"Şu anda içim, tıpkı herkes çekip gitmiş, bina bomboş ve hasta yatarken düşüncelerinizin açık, keskin, metalik ritmini duyduğunuzdaki gibi, sessiz ve boş."
"Ve mutluluk... Nedir sonuçta? Arzular birer işkence, değil mi? Ve mutluluk hiçbir arzunun kalmaması demektir, değil mi? Bunca yıl mutluluğun önüne artı işareti koymak ne aptallık!

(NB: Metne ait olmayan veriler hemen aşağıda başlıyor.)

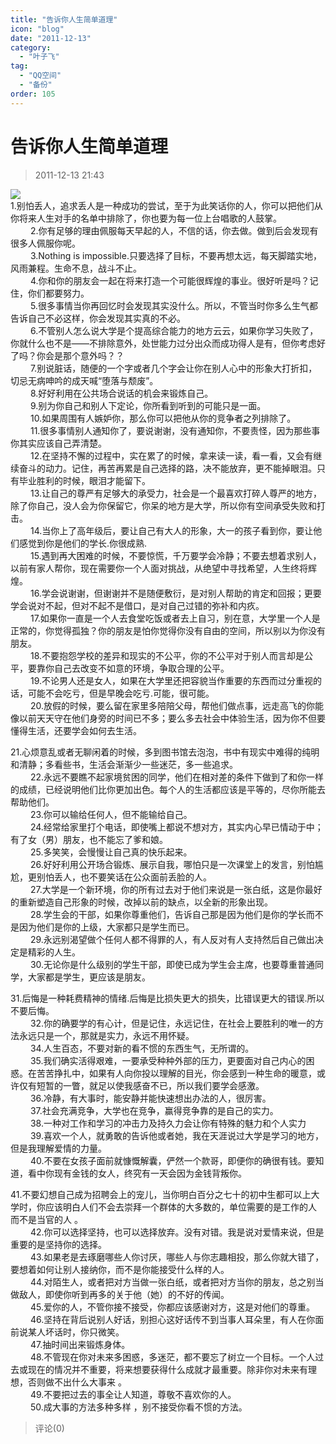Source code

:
 ```yaml
---
title: "告诉你人生简单道理"
icon: "blog"
date: "2011-12-13"
category:
  - "叶子飞"
tag:
  - "QQ空间"
  - "备份"
order: 105
---
```

# 告诉你人生简单道理

> 2011-12-13 21:43

[![](https://pan.4a1801.life:11443/d/public/Qzone_wyf/Blogs/images/A631A8F9.webp)](https://pan.4a1801.life:11443/d/public/Qzone_wyf/Blogs/images/A631A8F9.webp)  
1.别怕丢人，追求丢人是一种成功的尝试，至于为此笑话你的人，你可以把他们从你将来人生对手的名单中排除了，你也要为每一位上台唱歌的人鼓掌。  
　　 2.你有足够的理由佩服每天早起的人，不信的话，你去做。做到后会发现有很多人佩服你呢。  
　　 3.Nothing is impossible.只要选择了目标，不要再想太远，每天脚踏实地，风雨兼程。生命不息，战斗不止。  
　　 4.你和你的朋友会一起在将来打造一个可能很辉煌的事业。很好听是吗？记住，你们都要努力。  
　　 5.很多事情当你再回忆时会发现其实没什么。所以，不管当时你多么生气都告诉自己不必这样，你会发现其实真的不必。  
　　 6.不管别人怎么说大学是个提高综合能力的地方云云，如果你学习失败了，你就什么也不是——不排除意外，处世能力过分出众而成功得人是有，但你考虑好了吗？你会是那个意外吗？？  
　　 7.别说脏话，随便的一个字或者几个字会让你在别人心中的形象大打折扣，切忌无病呻吟的成天喊“堕落与颓废”。  
　　 8.好好利用在公共场合说话的机会来锻炼自己。  
　　 9.别为你自己和别人下定论，你所看到听到的可能只是一面。  
　　 10.如果周围有人嫉妒你，那么你可以把他从你的竞争者之列排除了。  
　　 11.很多事情别人通知你了，要说谢谢，没有通知你，不要责怪，因为那些事你其实应该自己弄清楚。  
　　 12.在坚持不懈的过程中，实在累了的时候，拿来读一读，看一看，又会有继续奋斗的动力。记住，再苦再累是自己选择的路，决不能放弃，更不能掉眼泪。只有毕业胜利的时候，眼泪才能留下。  
　　 13.让自己的尊严有足够大的承受力，社会是一个最喜欢打碎人尊严的地方，除了你自己，没人会为你保留它，你呆的地方是大学，所以你有空间承受失败和打击。  
　　 14.当你上了高年级后，要让自己有大人的形象，大一的孩子看到你，要让他们感觉到你是他们的学长.你很成熟.  
　　 15.遇到再大困难的时候，不要惊慌，千万要学会冷静；不要去想着求别人，以前有家人帮你，现在需要你一个人面对挑战，从绝望中寻找希望，人生终将辉煌。 　  
　　 16.学会说谢谢，但谢谢并不是随便敷衍，是对别人帮助的肯定和回报；更要学会说对不起，但对不起不是借口，是对自己过错的弥补和内疚。  
　　 17.如果你一直是一个人去食堂吃饭或者去上自习，别在意，大学里一个人是正常的，你觉得孤独？你的朋友是怕你觉得你没有自由的空间，所以别以为你没有朋友。  
　　 18.不要抱怨学校的差异和现实的不公平，你的不公平对于别人而言却是公平，要靠你自己去改变不如意的环境，争取合理的公平。  
　　 19.不论男人还是女人，如果在大学里还把容貌当作重要的东西而过分重视的话，可能不会吃亏，但是早晚会吃亏.可能，很可能。  
　　 20.放假的时候，要么留在家里多陪陪父母，帮他们做点事，远走高飞的你能像以前天天守在他们身旁的时间已不多；要么多去社会中体验生活，因为你不但要懂得生活，还要学会如何去生活。

21.心烦意乱或者无聊闲着的时候，多到图书馆去泡泡，书中有现实中难得的纯明和清静；多看些书，生活会渐渐少一些迷茫，多一些追求。  
　　 22.永远不要瞧不起家境贫困的同学，他们在相对差的条件下做到了和你一样的成绩，已经说明他们比你更加出色。每个人的生活都应该是平等的，尽你所能去帮助他们。  
　　 23.你可以输给任何人，但不能输给自己。  
　　 24.经常给家里打个电话，即使嘴上都说不想对方，其实内心早已情动于中；有了女（男）朋友，也不能忘了爹和娘。  
　　 25.多笑笑，会慢慢让自己真的快乐起来。  
　　 26.好好利用公开场合锻炼、展示自我，哪怕只是一次课堂上的发言，别怕尴尬，更别怕丢人，也不要笑话在公众面前丢脸的人。  
　　 27.大学是一个新环境，你的所有过去对于他们来说是一张白纸，这是你最好的重新塑造自己形象的时候，改掉以前的缺点，以全新的形象出现。  
　　 28.学生会的干部，如果你尊重他们，告诉自己那是因为他们是你的学长而不是因为他们是你的上级，大家都只是学生而已。  
　　 29.永远别渴望做个任何人都不得罪的人，有人反对有人支持然后自己做出决定是精彩的人生。  
　　 30.无论你是什么级别的学生干部，即使已成为学生会主席，也要尊重普通同学，大家都是学生，更应该是朋友。

31.后悔是一种耗费精神的情绪.后悔是比损失更大的损失，比错误更大的错误.所以不要后悔。  
　　 32.你的确要学的有心计，但是记住，永远记住，在社会上要胜利的唯一的方法永远只是一个，那就是实力，永远不用怀疑。  
　　 34.人生百态，不要对新的看不惯的东西生气，无所谓的。  
　　 35.我们确实活得艰难，一要承受种种外部的压力，更要面对自己内心的困惑。在苦苦挣扎中，如果有人向你投以理解的目光，你会感到一种生命的暖意，或许仅有短暂的一瞥，就足以使我感奋不已，所以我们要学会感激。  
　　 36.冷静，有大事时，能安静并能快速想出办法的人，很厉害。  
　　 37.社会充满竞争，大学也在竞争，赢得竞争靠的是自己的实力。  
　　 38.一种对工作和学习的冲击力及持久力会让你有特殊的魅力和个人实力  
　　 39.喜欢一个人，就勇敢的告诉他或者她，我在天涯说过大学是学习的地方，但是我理解爱情的力量。  
　　 40.不要在女孩子面前就慷慨解囊，俨然一个款哥，即便你的确很有钱。要知道，看中你现有金钱的女人，终究有一天会因为金钱背叛你。

41.不要幻想自己成为招聘会上的宠儿，当你明白百分之七十的初中生都可以上大学时，你应该明白人们不会去崇拜一个群体的大多数的，单位需要的是工作的人 而不是当官的人 。  
　　 42.你可以选择坚持，也可以选择放弃。没有对错。我是说对爱情来说，但是重要的是坚持你的选择。  
　　 43.如果老是去琢磨哪些人你讨厌，哪些人与你志趣相投，那么你就大错了，要想着如何让别人接纳你，而不是你能接受什么样的人。  
　　 44.对陌生人，或者把对方当做一张白纸，或者把对方当你的朋友，总之别当做敌人，即使你听到再多的关于他（她）的不好的传闻。  
　　 45.爱你的人，不管你接不接受，你都应该感谢对方，这是对他们的尊重。  
　　 46.坚持在背后说别人好话，别担心这好话传不到当事人耳朵里，有人在你面前说某人坏话时，你只微笑。  
　　 47.抽时间出来锻炼身体。  
　　 48.不管现在你对未来多困惑，多迷茫，都不要忘了树立一个目标。一个人过去或现在的情况并不重要，将来想要获得什么成就才最重要。除非你对未来有理想，否则做不出什么大事来 。  
　　 49.不要把过去的事全让人知道，尊敬不喜欢你的人。  
　　 50.成大事的方法多种多样 ，别不接受你看不惯的方法。

> 评论(0)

Ne beter bir önyargı! Mutlak mutluluğun başına elbette bir eksi, hem de semavi bir eksi konmalı!"
"Bütün dünya tek bir muazzam kadındı ve bizler rahmindeydik; henüz doğmamıştık, neşeyle olgunlaşıyorduk. Ve açık, apaçıktı: tüm bunlar benim içindi. Güneş, sis, pembe, altın... Benim için."
"Kendimi duyumsuyorum. Ama sadece içine kirpik kaçan göz, şişmiş parmak veya çürük diş kendini duyumsar, bireysel varlığının bilincine varır. Sağlıklı göz veya parmak ya da diş varlarmış gibi görünmezler. Yani gayet açık, değil mi? Kendi kendinin bilincine varmak hastalıktır!"